■ Task goal: All of the entries below are to be repeated word for word.

BEGIN Input records

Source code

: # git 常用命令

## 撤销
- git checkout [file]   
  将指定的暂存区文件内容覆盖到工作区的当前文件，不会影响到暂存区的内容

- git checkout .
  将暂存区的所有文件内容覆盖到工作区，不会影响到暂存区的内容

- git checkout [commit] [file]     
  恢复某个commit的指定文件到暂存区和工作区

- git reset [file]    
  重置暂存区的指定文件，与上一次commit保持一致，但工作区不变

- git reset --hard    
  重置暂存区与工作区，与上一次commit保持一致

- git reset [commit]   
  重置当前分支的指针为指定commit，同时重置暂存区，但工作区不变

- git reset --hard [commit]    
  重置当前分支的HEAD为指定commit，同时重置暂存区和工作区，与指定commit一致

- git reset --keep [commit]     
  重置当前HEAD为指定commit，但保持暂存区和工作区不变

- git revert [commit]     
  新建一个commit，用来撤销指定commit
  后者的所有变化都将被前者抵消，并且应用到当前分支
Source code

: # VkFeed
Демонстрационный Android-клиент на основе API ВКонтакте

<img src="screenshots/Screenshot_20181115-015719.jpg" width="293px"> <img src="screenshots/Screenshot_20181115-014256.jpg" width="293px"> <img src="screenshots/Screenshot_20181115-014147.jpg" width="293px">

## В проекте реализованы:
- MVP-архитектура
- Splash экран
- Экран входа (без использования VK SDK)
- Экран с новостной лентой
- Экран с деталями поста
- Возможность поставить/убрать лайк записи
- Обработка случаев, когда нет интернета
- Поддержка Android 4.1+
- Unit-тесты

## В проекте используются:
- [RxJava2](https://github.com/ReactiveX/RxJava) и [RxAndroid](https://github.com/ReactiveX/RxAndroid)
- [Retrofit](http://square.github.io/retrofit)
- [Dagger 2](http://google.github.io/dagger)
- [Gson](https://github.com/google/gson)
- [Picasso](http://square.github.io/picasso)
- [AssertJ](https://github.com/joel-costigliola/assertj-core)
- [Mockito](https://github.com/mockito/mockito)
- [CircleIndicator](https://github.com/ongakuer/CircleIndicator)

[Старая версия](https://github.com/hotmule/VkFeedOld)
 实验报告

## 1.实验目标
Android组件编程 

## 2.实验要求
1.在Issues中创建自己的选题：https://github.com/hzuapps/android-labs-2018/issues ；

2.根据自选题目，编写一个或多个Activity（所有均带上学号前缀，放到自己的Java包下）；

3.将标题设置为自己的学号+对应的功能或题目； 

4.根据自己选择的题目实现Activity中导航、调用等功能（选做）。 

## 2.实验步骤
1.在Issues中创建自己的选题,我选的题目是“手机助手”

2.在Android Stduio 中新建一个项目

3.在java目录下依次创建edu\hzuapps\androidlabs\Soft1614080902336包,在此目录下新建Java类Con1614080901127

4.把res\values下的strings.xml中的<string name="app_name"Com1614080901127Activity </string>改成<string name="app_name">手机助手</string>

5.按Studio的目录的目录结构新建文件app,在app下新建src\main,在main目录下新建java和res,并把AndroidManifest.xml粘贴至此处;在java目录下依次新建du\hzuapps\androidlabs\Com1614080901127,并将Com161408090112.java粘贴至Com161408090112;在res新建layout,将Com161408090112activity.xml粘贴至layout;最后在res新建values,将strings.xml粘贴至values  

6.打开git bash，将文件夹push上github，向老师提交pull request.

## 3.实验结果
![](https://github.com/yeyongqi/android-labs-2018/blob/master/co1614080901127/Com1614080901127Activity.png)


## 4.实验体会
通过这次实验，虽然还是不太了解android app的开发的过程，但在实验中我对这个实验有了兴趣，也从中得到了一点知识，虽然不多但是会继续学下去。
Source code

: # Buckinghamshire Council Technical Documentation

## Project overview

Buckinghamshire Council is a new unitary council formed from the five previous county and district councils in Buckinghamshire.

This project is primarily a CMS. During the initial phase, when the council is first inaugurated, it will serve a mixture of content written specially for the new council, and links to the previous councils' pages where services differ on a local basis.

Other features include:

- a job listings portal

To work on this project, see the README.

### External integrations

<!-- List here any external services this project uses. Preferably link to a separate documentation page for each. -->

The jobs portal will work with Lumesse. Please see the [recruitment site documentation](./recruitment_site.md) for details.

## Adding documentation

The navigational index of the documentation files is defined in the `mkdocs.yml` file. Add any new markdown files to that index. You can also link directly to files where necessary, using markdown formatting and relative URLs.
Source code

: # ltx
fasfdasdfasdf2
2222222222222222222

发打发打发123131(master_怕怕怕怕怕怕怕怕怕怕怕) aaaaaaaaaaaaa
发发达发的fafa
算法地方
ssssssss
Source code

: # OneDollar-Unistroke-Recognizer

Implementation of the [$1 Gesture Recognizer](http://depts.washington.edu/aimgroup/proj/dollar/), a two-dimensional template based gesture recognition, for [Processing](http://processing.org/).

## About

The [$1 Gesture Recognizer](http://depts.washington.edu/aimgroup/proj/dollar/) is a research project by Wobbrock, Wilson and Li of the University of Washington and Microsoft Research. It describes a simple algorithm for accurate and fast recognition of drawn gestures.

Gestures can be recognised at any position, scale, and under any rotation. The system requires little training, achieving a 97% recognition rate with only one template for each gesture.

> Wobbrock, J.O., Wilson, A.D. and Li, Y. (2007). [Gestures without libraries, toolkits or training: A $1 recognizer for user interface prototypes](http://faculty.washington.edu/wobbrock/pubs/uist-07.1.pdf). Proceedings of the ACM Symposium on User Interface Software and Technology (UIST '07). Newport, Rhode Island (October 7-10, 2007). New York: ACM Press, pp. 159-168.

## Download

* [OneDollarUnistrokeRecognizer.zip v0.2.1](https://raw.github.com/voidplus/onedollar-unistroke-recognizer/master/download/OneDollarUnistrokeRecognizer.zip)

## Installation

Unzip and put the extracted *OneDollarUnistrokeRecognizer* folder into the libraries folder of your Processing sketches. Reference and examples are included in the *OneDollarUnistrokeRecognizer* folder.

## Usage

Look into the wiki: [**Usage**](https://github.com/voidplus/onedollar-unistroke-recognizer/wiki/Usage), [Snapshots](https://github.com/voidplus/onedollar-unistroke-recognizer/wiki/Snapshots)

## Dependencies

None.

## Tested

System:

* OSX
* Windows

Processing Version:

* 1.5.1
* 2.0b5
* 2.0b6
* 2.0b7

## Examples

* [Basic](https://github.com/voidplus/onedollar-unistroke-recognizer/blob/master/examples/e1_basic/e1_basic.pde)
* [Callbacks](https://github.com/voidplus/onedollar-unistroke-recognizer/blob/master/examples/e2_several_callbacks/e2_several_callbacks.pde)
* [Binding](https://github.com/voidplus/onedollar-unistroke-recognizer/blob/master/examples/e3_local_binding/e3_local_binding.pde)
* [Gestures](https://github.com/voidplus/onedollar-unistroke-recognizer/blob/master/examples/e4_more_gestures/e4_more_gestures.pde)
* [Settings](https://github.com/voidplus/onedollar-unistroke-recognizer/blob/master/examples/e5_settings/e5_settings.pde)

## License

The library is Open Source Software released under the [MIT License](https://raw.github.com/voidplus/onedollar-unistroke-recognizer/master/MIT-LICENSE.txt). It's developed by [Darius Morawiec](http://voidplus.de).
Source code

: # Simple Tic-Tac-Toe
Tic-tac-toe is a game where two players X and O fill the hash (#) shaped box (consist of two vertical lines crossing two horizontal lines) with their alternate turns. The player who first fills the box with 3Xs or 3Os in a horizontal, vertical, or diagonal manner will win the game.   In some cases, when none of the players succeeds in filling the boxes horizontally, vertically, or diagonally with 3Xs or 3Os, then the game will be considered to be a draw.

END Input records

■ Written reply:
Source code

: # git 常用命令

## 撤销
- git checkout [file]   
  将指定的暂存区文件内容覆盖到工作区的当前文件，不会影响到暂存区的内容

- git checkout .
  将暂存区的所有文件内容覆盖到工作区，不会影响到暂存区的内容

- git checkout [commit] [file]     
  恢复某个commit的指定文件到暂存区和工作区

- git reset [file]    
  重置暂存区的指定文件，与上一次commit保持一致，但工作区不变

- git reset --hard    
  重置暂存区与工作区，与上一次commit保持一致

- git reset [commit]   
  重置当前分支的指针为指定commit，同时重置暂存区，但工作区不变

- git reset --hard [commit]    
  重置当前分支的HEAD为指定commit，同时重置暂存区和工作区，与指定commit一致

- git reset --keep [commit]     
  重置当前HEAD为指定commit，但保持暂存区和工作区不变

- git revert [commit]     
  新建一个commit，用来撤销指定commit
  后者的所有变化都将被前者抵消，并且应用到当前分支
Source code

: # VkFeed
Демонстрационный Android-клиент на основе API ВКонтакте

<img src="screenshots/Screenshot_20181115-015719.jpg" width="293px"> <img src="screenshots/Screenshot_20181115-014256.jpg" width="293px"> <img src="screenshots/Screenshot_20181115-014147.jpg" width="293px">

## В проекте реализованы:
- MVP-архитектура
- Splash экран
- Экран входа (без использования VK SDK)
- Экран с новостной лентой
- Экран с деталями поста
- Возможность поставить/убрать лайк записи
- Обработка случаев, когда нет интернета
- Поддержка Android 4.1+
- Unit-тесты

## В проекте используются:
- [RxJava2](https://github.com/ReactiveX/RxJava) и [RxAndroid](https://github.com/ReactiveX/RxAndroid)
- [Retrofit](http://square.github.io/retrofit)
- [Dagger 2](http://google.github.io/dagger)
- [Gson](https://github.com/google/gson)
- [Picasso](http://square.github.io/picasso)
- [AssertJ](https://github.com/joel-costigliola/assertj-core)
- [Mockito](https://github.com/mockito/mockito)
- [CircleIndicator](https://github.com/ongakuer/CircleIndicator)

[Старая версия](https://github.com/hotmule/VkFeedOld)
 实验报告

## 1.实验目标
Android组件编程 

## 2.实验要求
1.在Issues中创建自己的选题：https://github.com/hzuapps/android-labs-2018/issues ；

2.根据自选题目，编写一个或多个Activity（所有均带上学号前缀，放到自己的Java包下）；

3.将标题设置为自己的学号+对应的功能或题目； 

4.根据自己选择的题目实现Activity中导航、调用等功能（选做）。 

## 2.实验步骤
1.在Issues中创建自己的选题,我选的题目是“手机助手”

2.在Android Stduio 中新建一个项目

3.在java目录下依次创建edu\hzuapps\androidlabs\Soft1614080902336包,在此目录下新建Java类Con1614080901127

4.把res\values下的strings.xml中的<string name="app_name"Com1614080901127Activity </string>改成<string name="app_name">手机助手</string>

5.按Studio的目录的目录结构新建文件app,在app下新建src\main,在main目录下新建java和res,并把AndroidManifest.xml粘贴至此处;在java目录下依次新建du\hzuapps\androidlabs\Com1614080901127,并将Com161408090112.java粘贴至Com161408090112;在res新建layout,将Com161408090112activity.xml粘贴至layout;最后在res新建values,将strings.xml粘贴至values  

6.打开git bash，将文件夹push上github，向老师提交pull request.

## 3.实验结果
![](https://github.com/yeyongqi/android-labs-2018/blob/master/co1614080901127/Com1614080901127Activity.png)


## 4.实验体会
通过这次实验，虽然还是不太了解android app的开发的过程，但在实验中我对这个实验有了兴趣，也从中得到了一点知识，虽然不多但是会继续学下去。
Source code

: # Buckinghamshire Council Technical Documentation

## Project overview

Buckinghamshire Council is a new unitary council formed from the five previous county and district councils in Buckinghamshire.

This project is primarily a CMS. During the initial phase, when the council is first inaugurated, it will serve a mixture of content written specially for the new council, and links to the previous councils' pages where services differ on a local basis.

Other features include:

- a job listings portal

To work on this project, see the README.

### External integrations

<!-- List here any external services this project uses. Preferably link to a separate documentation page for each. -->

The jobs portal will work with Lumesse. Please see the [recruitment site documentation](./recruitment_site.md) for details.

## Adding documentation

The navigational index of the documentation files is defined in the `mkdocs.yml` file. Add any new markdown files to that index. You can also link directly to files where necessary, using markdown formatting and relative URLs.
Source code

: # ltx
fasfdasdfasdf2
2222222222222222222

发打发打发123131(master_怕怕怕怕怕怕怕怕怕怕怕) aaaaaaaaaaaaa
发发达发的fafa
算法地方
ssssssss
Source code

: # OneDollar-Unistroke-Recognizer

Implementation of the [$1 Gesture Recognizer](http://depts.washington.edu/aimgroup/proj/dollar/), a two-dimensional template based gesture recognition, for [Processing](http://processing.org/).

## About

The [$1 Gesture Recognizer](http://depts.washington.edu/aimgroup/proj/dollar/) is a research project by Wobbrock, Wilson and Li of the University of Washington and Microsoft Research. It describes a simple algorithm for accurate and fast recognition of drawn gestures.

Gestures can be recognised at any position, scale, and under any rotation. The system requires little training, achieving a 97% recognition rate with only one template for each gesture.

> Wobbrock, J.O., Wilson, A.D. and Li, Y. (2007). [Gestures without libraries, toolkits or training: A $1 recognizer for user interface prototypes](http://faculty.washington.edu/wobbrock/pubs/uist-07.1.pdf). Proceedings of the ACM Symposium on User Interface Software and Technology (UIST '07). Newport, Rhode Island (October 7-10, 2007). New York: ACM Press, pp. 159-168.

## Download

* [OneDollarUnistrokeRecognizer.zip v0.2.1](https://raw.github.com/voidplus/onedollar-unistroke-recognizer/master/download/OneDollarUnistrokeRecognizer.zip)

## Installation

Unzip and put the extracted *OneDollarUnistrokeRecognizer* folder into the libraries folder of your Processing sketches. Reference and examples are included in the *OneDollarUnistrokeRecognizer* folder.

## Usage

Look into the wiki: [**Usage**](https://github.com/voidplus/onedollar-unistroke-recognizer/wiki/Usage), [Snapshots](https://github.com/voidplus/onedollar-unistroke-recognizer/wiki/Snapshots)

## Dependencies

None.

## Tested

System:

* OSX
* Windows

Processing Version:

* 1.5.1
* 2.0b5
* 2.0b6
* 2.0b7

## Examples

* [Basic](https://github.com/voidplus/onedollar-unistroke-recognizer/blob/master/examples/e1_basic/e1_basic.pde)
* [Callbacks](https://github.com/voidplus/onedollar-unistroke-recognizer/blob/master/examples/e2_several_callbacks/e2_several_callbacks.pde)
* [Binding](https://github.com/voidplus/onedollar-unistroke-recognizer/blob/master/examples/e3_local_binding/e3_local_binding.pde)
* [Gestures](https://github.com/voidplus/onedollar-unistroke-recognizer/blob/master/examples/e4_more_gestures/e4_more_gestures.pde)
* [Settings](https://github.com/voidplus/onedollar-unistroke-recognizer/blob/master/examples/e5_settings/e5_settings.pde)

## License

The library is Open Source Software released under the [MIT License](https://raw.github.com/voidplus/onedollar-unistroke-recognizer/master/MIT-LICENSE.txt). It's developed by [Darius Morawiec](http://voidplus.de).
Source code

: # Simple Tic-Tac-Toe
Tic-tac-toe is a game where two players X and O fill the hash (#) shaped box (consist of two vertical lines crossing two horizontal lines) with their alternate turns. The player who first fills the box with 3Xs or 3Os in a horizontal, vertical, or diagonal manner will win the game.   In some cases, when none of the players succeeds in filling the boxes horizontally, vertically, or diagonally with 3Xs or 3Os, then the game will be considered to be a draw.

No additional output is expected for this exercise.